---------- Data to process ----------

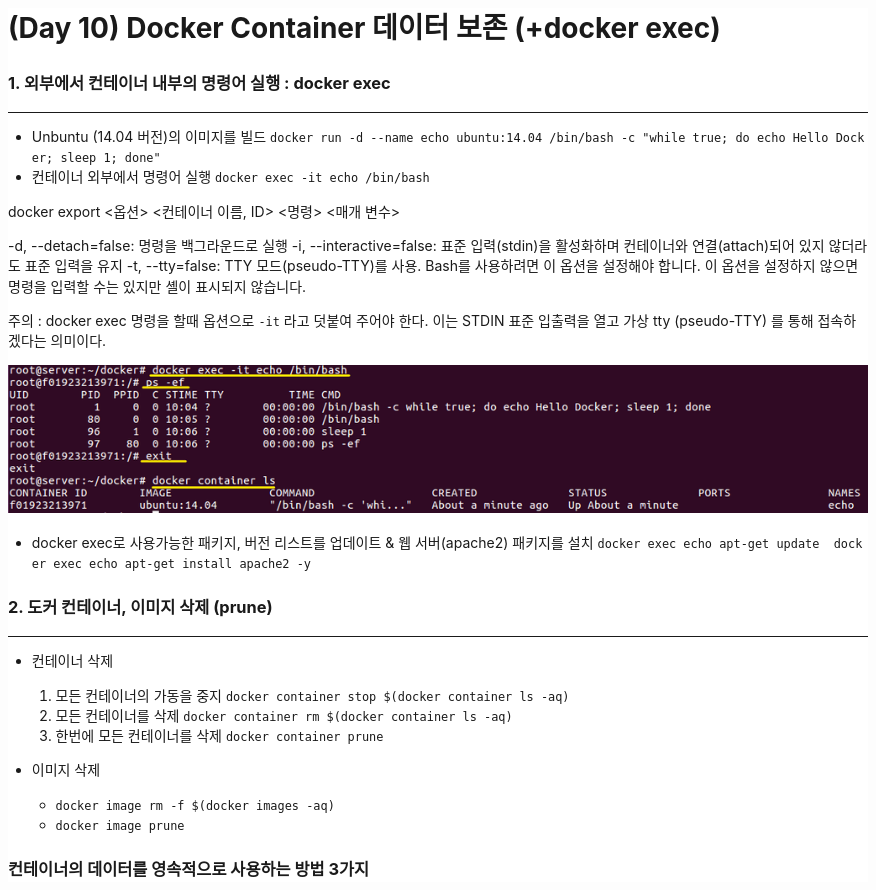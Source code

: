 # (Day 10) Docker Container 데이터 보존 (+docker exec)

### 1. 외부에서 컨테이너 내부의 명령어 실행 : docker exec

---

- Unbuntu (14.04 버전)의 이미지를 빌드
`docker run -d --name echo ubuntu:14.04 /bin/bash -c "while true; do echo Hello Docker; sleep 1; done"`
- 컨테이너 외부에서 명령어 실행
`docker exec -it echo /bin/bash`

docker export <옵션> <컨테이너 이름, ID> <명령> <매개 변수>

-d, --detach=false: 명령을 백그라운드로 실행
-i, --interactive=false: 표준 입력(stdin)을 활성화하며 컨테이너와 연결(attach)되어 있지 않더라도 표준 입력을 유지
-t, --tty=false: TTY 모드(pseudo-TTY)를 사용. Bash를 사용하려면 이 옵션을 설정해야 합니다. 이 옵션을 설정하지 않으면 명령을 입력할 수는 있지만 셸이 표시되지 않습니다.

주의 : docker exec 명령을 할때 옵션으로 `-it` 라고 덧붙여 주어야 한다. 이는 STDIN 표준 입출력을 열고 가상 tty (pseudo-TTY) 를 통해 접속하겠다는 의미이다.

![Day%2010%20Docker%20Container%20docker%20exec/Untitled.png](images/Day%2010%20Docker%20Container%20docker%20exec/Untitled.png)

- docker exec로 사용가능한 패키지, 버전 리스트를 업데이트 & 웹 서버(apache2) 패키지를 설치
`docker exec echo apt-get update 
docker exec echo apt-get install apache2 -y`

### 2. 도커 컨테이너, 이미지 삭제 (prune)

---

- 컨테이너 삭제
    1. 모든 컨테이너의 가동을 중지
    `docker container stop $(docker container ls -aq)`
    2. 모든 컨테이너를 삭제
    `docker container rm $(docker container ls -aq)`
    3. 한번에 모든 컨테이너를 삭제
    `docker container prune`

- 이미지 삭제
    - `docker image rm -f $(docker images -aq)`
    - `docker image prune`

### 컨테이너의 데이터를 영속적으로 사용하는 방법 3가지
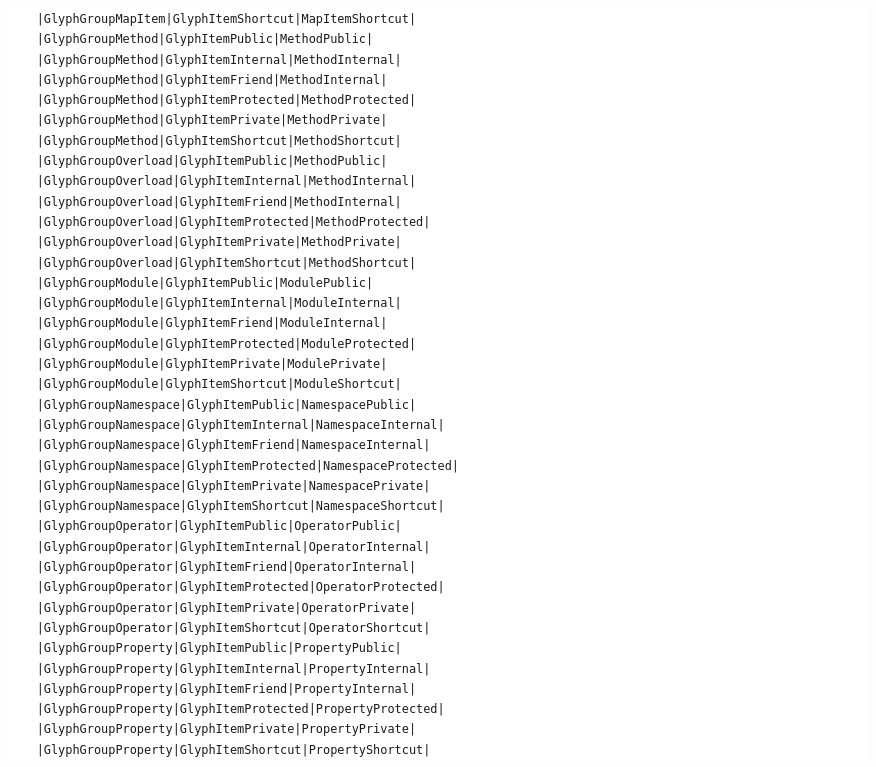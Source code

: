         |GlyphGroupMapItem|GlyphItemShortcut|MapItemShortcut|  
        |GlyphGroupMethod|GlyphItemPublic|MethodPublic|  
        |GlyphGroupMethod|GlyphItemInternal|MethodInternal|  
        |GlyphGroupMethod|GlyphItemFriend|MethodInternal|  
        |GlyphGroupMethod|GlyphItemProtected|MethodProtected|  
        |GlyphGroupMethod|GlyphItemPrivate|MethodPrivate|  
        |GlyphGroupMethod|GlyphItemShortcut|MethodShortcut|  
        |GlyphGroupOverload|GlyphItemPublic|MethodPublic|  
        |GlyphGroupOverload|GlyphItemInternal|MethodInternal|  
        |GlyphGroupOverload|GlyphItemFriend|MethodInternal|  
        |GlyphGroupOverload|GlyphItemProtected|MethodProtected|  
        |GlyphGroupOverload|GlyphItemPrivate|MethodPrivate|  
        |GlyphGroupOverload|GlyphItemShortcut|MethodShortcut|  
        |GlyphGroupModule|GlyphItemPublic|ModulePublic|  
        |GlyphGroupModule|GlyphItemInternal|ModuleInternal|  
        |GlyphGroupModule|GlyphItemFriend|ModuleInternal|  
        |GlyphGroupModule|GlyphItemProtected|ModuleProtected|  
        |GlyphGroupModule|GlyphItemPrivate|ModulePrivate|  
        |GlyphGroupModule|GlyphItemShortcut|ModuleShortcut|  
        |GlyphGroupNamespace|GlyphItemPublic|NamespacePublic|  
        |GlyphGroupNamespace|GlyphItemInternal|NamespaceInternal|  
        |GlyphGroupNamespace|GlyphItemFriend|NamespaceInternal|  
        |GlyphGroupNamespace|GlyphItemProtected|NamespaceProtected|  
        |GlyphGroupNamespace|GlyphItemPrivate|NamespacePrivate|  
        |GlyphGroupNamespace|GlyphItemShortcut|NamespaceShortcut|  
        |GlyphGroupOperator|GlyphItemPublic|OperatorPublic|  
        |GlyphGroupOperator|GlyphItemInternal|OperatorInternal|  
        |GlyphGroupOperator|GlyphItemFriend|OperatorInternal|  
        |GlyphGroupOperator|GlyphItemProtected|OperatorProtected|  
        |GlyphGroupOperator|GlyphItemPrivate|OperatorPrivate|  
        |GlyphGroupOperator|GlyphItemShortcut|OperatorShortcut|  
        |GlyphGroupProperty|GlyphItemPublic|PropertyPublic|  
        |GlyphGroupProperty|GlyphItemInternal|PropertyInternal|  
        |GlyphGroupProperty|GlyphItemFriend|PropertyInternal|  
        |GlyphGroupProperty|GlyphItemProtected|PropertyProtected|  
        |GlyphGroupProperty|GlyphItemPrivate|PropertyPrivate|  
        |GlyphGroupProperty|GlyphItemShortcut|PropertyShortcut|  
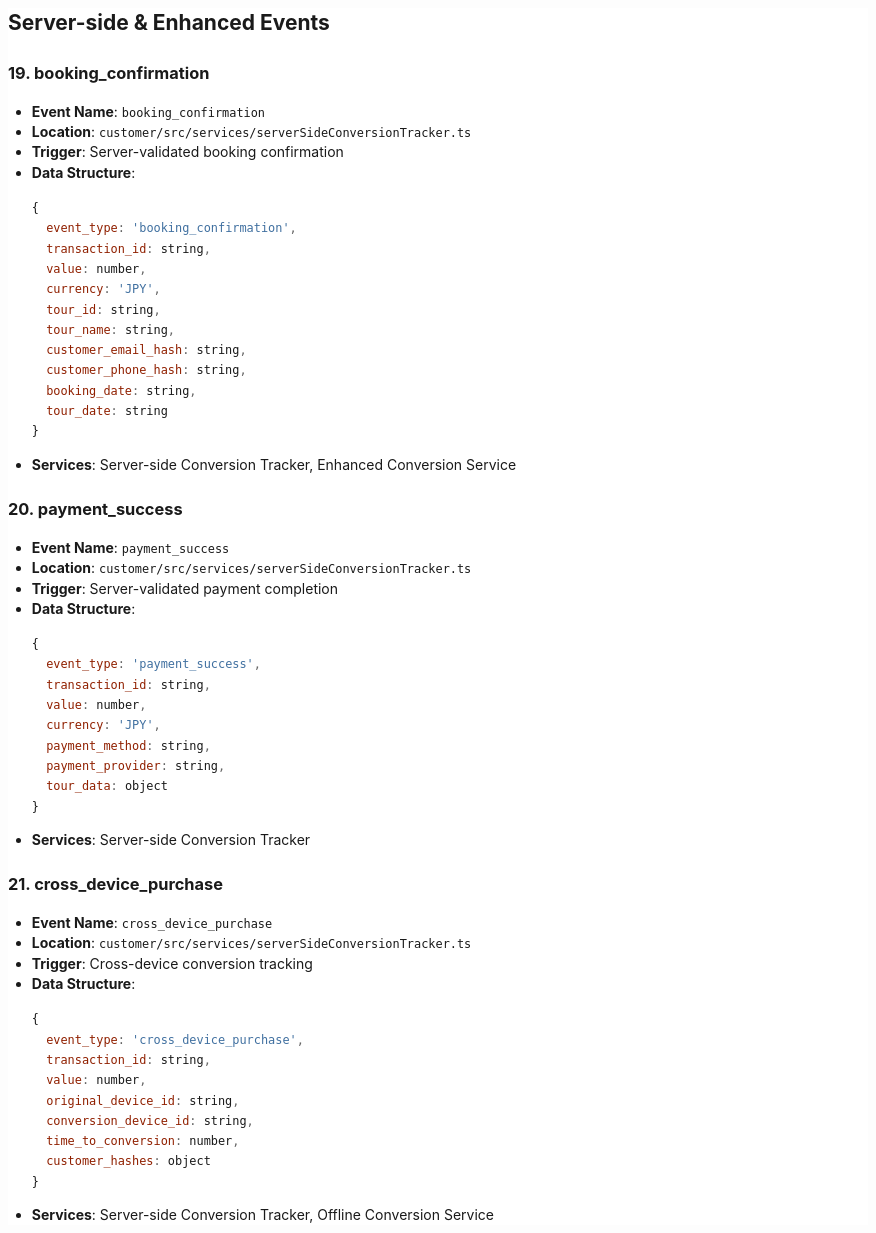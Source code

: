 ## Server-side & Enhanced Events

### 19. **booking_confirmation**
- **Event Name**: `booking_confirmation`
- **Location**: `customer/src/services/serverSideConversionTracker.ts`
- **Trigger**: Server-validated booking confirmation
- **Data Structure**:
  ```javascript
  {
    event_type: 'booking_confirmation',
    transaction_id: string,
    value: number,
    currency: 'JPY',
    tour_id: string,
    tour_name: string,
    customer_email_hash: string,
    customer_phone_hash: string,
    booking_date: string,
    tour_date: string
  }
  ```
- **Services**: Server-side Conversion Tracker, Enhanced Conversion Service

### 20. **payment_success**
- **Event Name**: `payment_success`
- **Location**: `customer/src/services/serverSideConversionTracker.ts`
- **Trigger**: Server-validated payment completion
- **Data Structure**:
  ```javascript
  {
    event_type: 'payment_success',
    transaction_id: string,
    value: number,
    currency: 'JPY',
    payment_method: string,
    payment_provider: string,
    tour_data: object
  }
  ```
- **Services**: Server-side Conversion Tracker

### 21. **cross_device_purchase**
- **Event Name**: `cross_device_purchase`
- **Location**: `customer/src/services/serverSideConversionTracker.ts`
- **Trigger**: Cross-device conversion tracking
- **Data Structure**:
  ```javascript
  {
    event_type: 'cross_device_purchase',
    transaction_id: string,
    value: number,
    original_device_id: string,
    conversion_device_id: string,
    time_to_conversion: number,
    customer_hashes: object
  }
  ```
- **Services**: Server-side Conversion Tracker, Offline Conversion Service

----------

* **Problem statement**:
The images are to be left out while the entries are written out exactly.

* **Answer to this problem**:
Source code

: # (Day 10) Docker Container 데이터 보존 (+docker exec)

### 1. 외부에서 컨테이너 내부의 명령어 실행 : docker exec

---

- Unbuntu (14.04 버전)의 이미지를 빌드
`docker run -d --name echo ubuntu:14.04 /bin/bash -c "while true; do echo Hello Docker; sleep 1; done"`
- 컨테이너 외부에서 명령어 실행
`docker exec -it echo /bin/bash`

docker export <옵션> <컨테이너 이름, ID> <명령> <매개 변수>

-d, --detach=false: 명령을 백그라운드로 실행
-i, --interactive=false: 표준 입력(stdin)을 활성화하며 컨테이너와 연결(attach)되어 있지 않더라도 표준 입력을 유지
-t, --tty=false: TTY 모드(pseudo-TTY)를 사용. Bash를 사용하려면 이 옵션을 설정해야 합니다. 이 옵션을 설정하지 않으면 명령을 입력할 수는 있지만 셸이 표시되지 않습니다.

주의 : docker exec 명령을 할때 옵션으로 `-it` 라고 덧붙여 주어야 한다. 이는 STDIN 표준 입출력을 열고 가상 tty (pseudo-TTY) 를 통해 접속하겠다는 의미이다.

![Day%2010%20Docker%20Container%20docker%20exec/Untitled.png](images/Day%2010%20Docker%20Container%20docker%20exec/Untitled.png)

- docker exec로 사용가능한 패키지, 버전 리스트를 업데이트 & 웹 서버(apache2) 패키지를 설치
`docker exec echo apt-get update 
docker exec echo apt-get install apache2 -y`

### 2. 도커 컨테이너, 이미지 삭제 (prune)

---

- 컨테이너 삭제
    1. 모든 컨테이너의 가동을 중지
    `docker container stop $(docker container ls -aq)`
    2. 모든 컨테이너를 삭제
    `docker container rm $(docker container ls -aq)`
    3. 한번에 모든 컨테이너를 삭제
    `docker container prune`

- 이미지 삭제
    - `docker image rm -f $(docker images -aq)`
    - `docker image prune`

### 컨테이너의 데이터를 영속적으로 사용하는 방법 3가지
Source code

:         |GlyphGroupMapItem|GlyphItemShortcut|MapItemShortcut|  
        |GlyphGroupMethod|GlyphItemPublic|MethodPublic|  
        |GlyphGroupMethod|GlyphItemInternal|MethodInternal|  
        |GlyphGroupMethod|GlyphItemFriend|MethodInternal|  
        |GlyphGroupMethod|GlyphItemProtected|MethodProtected|  
        |GlyphGroupMethod|GlyphItemPrivate|MethodPrivate|  
        |GlyphGroupMethod|GlyphItemShortcut|MethodShortcut|  
        |GlyphGroupOverload|GlyphItemPublic|MethodPublic|  
        |GlyphGroupOverload|GlyphItemInternal|MethodInternal|  
        |GlyphGroupOverload|GlyphItemFriend|MethodInternal|  
        |GlyphGroupOverload|GlyphItemProtected|MethodProtected|  
        |GlyphGroupOverload|GlyphItemPrivate|MethodPrivate|  
        |GlyphGroupOverload|GlyphItemShortcut|MethodShortcut|  
        |GlyphGroupModule|GlyphItemPublic|ModulePublic|  
        |GlyphGroupModule|GlyphItemInternal|ModuleInternal|  
        |GlyphGroupModule|GlyphItemFriend|ModuleInternal|  
        |GlyphGroupModule|GlyphItemProtected|ModuleProtected|  
        |GlyphGroupModule|GlyphItemPrivate|ModulePrivate|  
        |GlyphGroupModule|GlyphItemShortcut|ModuleShortcut|  
        |GlyphGroupNamespace|GlyphItemPublic|NamespacePublic|  
        |GlyphGroupNamespace|GlyphItemInternal|NamespaceInternal|  
        |GlyphGroupNamespace|GlyphItemFriend|NamespaceInternal|  
        |GlyphGroupNamespace|GlyphItemProtected|NamespaceProtected|  
        |GlyphGroupNamespace|GlyphItemPrivate|NamespacePrivate|  
        |GlyphGroupNamespace|GlyphItemShortcut|NamespaceShortcut|  
        |GlyphGroupOperator|GlyphItemPublic|OperatorPublic|  
        |GlyphGroupOperator|GlyphItemInternal|OperatorInternal|  
        |GlyphGroupOperator|GlyphItemFriend|OperatorInternal|  
        |GlyphGroupOperator|GlyphItemProtected|OperatorProtected|  
        |GlyphGroupOperator|GlyphItemPrivate|OperatorPrivate|  
        |GlyphGroupOperator|GlyphItemShortcut|OperatorShortcut|  
        |GlyphGroupProperty|GlyphItemPublic|PropertyPublic|  
        |GlyphGroupProperty|GlyphItemInternal|PropertyInternal|  
        |GlyphGroupProperty|GlyphItemFriend|PropertyInternal|  
        |GlyphGroupProperty|GlyphItemProtected|PropertyProtected|  
        |GlyphGroupProperty|GlyphItemPrivate|PropertyPrivate|  
        |GlyphGroupProperty|GlyphItemShortcut|PropertyShortcut|  
Source code

: ## Server-side & Enhanced Events

### 19. **booking_confirmation**
- **Event Name**: `booking_confirmation`
- **Location**: `customer/src/services/serverSideConversionTracker.ts`
- **Trigger**: Server-validated booking confirmation
- **Data Structure**:
  ```javascript
  {
    event_type: 'booking_confirmation',
    transaction_id: string,
    value: number,
    currency: 'JPY',
    tour_id: string,
    tour_name: string,
    customer_email_hash: string,
    customer_phone_hash: string,
    booking_date: string,
    tour_date: string
  }
  ```
- **Services**: Server-side Conversion Tracker, Enhanced Conversion Service

### 20. **payment_success**
- **Event Name**: `payment_success`
- **Location**: `customer/src/services/serverSideConversionTracker.ts`
- **Trigger**: Server-validated payment completion
- **Data Structure**:
  ```javascript
  {
    event_type: 'payment_success',
    transaction_id: string,
    value: number,
    currency: 'JPY',
    payment_method: string,
    payment_provider: string,
    tour_data: object
  }
  ```
- **Services**: Server-side Conversion Tracker

### 21. **cross_device_purchase**
- **Event Name**: `cross_device_purchase`
- **Location**: `customer/src/services/serverSideConversionTracker.ts`
- **Trigger**: Cross-device conversion tracking
- **Data Structure**:
  ```javascript
  {
    event_type: 'cross_device_purchase',
    transaction_id: string,
    value: number,
    original_device_id: string,
    conversion_device_id: string,
    time_to_conversion: number,
    customer_hashes: object
  }
  ```
- **Services**: Server-side Conversion Tracker, Offline Conversion Service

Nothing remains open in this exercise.